Anna suggested they try the Glatt, an enormous American-style mall in Wallisellen, one town over from Dietlikon. It was home to at least a dozen ladies’ boutiques and a few department stores. Glatt is the name of the Rhine tributary that flows through the Zürcher Unterland. It is also the German word for “smooth.”

 

“Glatt,” Mary said, drawing out the at sound. “It’s so gruff!”

 

Mary did the talking on the ride. Anna listened but added nothing to the conversation. Mary was green and needy.

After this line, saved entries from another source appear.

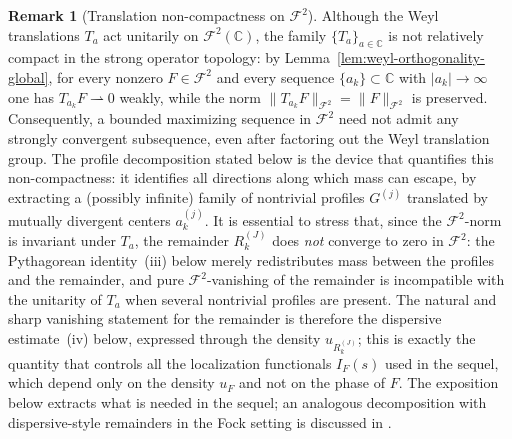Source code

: \documentclass[a4paper,11pt,reqno]{amsart}
\numberwithin{equation}{section}
\theoremstyle{plain} %
\theoremstyle{definition} %
\newtheorem{remark}{Remark}[section]
\theoremstyle{remark}
\newcommand{\C}{\mathbb{C}}
\begin{document}
\begin{remark}[Translation non-compactness on \(\mathcal F^2\)]\label{rmk:translation-noncompact}
Although the Weyl translations \(T_a\) act unitarily on \(\mathcal F^2(\C)\),
the family \(\{T_a\}_{a\in\C}\) is not relatively compact in the strong
operator topology: by Lemma~\ref{lem:weyl-orthogonality-global}, for every
nonzero \(F\in \mathcal F^2\) and every sequence \(\{a_k\}\subset \C\) with
\(|a_k|\to\infty\) one has \(T_{a_k}F\rightharpoonup 0\) weakly, while the
norm \(\|T_{a_k}F\|_{\mathcal F^2}=\|F\|_{\mathcal F^2}\) is preserved.
Consequently, a bounded maximizing sequence in \(\mathcal F^2\) need not
admit any strongly convergent subsequence, even after factoring out the
Weyl translation group. The profile decomposition stated below is the
device that quantifies this non-compactness: it identifies all directions
along which mass can escape, by extracting a (possibly infinite) family of
nontrivial profiles \(G^{(j)}\) translated by mutually divergent centers
\(a_k^{(j)}\). It is essential to stress that, since the
\(\mathcal F^2\)-norm is invariant under \(T_a\), the remainder
\(R_k^{(J)}\) does \emph{not} converge to zero in \(\mathcal F^2\): the
Pythagorean identity~(iii) below merely redistributes mass between the
profiles and the remainder, and pure \(\mathcal F^2\)-vanishing of the
remainder is incompatible with the unitarity of \(T_a\) when several
nontrivial profiles are present. The natural and sharp vanishing statement
for the remainder is therefore the dispersive estimate~(iv) below,
expressed through the density \(u_{R_k^{(J)}}\); this is exactly the
quantity that controls all the localization functionals \(I_F(s)\) used in
the sequel, which depend only on the density \(u_F\) and not on the phase
of \(F\). The exposition below extracts what is needed in the sequel; an
analogous decomposition with dispersive-style remainders in the Fock
setting is discussed in
\cite{Nicola-Romero-Trapasso,Marceca-Romero-Speckbacher,Fulsche-Hagger,Samuelsen}.
\end{remark}
\end{document}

But her na?veté was tempered by an abiding kindness that even Anna found difficult to oppose.

 

 

 

“HAVE YOU TRULY NO friends in Zürich, Anna? No girlfriends of your own?”

 

Anna confessed the sullen truth. “No. Not really.”

 

“Are there friends that you and Bruno share?”

 

Edith Hammer passed for a friend. For a version of a friend. Edith’s husband Otto worked with Bruno. Anna and Edith had little in common but this: it was each their lot to love a Swiss. Older than the Benzes by a fourth, richer than them by double, the Hammers had a boat and twin teen daughters. They lived in Erlenbach, on the Zürichsee’s east bank, that precious stretch of land known as the Goldküste, the Gold Coast. Edith was fussy, class-conscious, and thoroughly, unapologetically entitled. She had an opinion about everything. When Anna mentioned her German classes, Edith scoffed and made an indifferent face. Why bother? Everyone here speaks English anyway.

 

Anna answered the Doktor’s question. “Not really.”

 

 

 

THE MALL OVERWHELMED MARY. She wrung her hands and babbled while they skimmed the racks at a few of the higherend stores. But Mary’s tastes ran less chic and they ended up at an H&M where Mary found a black wool shift that Anna wouldn’t have chosen for herself but actually suited Mary well. Mary rounded out her purchase with a pair of ribbed tights and Anna, on a whim, picked up a plum satin bra and panty set.

 

“Bruno will love those, Anna!”

 

Afterward, they took seats at a café in the middle of the mall. Mary ordered soup and Anna asked only for a bottle of Rivella, that Swiss-specific carbonated drink made of whey. Mary asked to try it. Anna warned her she might not like it. She didn’t. The milky carbonation is an acquired taste.

 

The pair sat without talking for an awkward two minutes before Mary broke the conversational lull. “Do you get homesick, Anna?”

 

This was a difficult question to answer. Anna hadn’t been back to the States since she’d left them. There was nothing she missed about America so much to want to return to it. But Switzerland had never felt like home, and never would.

 

“No.”

 

 

 

 

 

5

 

 

WHEN FRIDAY CAME, THE BENZES DROVE TO USTER FOR DINNER with the Gilberts. Uster is a village thirteen kilometers from Dietlikon on the eastern bank of the Greifensee, Kanton Zürich’s second largest lake. “You look very nice,” Bruno said to Anna as they walked up the drive to Tim and Mary’s house. Bruno pronounced his English v’s like English w’s: wery nice, waulted ceiling, wampire bat. Most Swiss do. He even slipped occasionally and said Wictor. The effect of Bruno’s kindness was charming and unexpected. He wasn’t cranky all the time—no one is. But everyone has tendencies and irritability was his.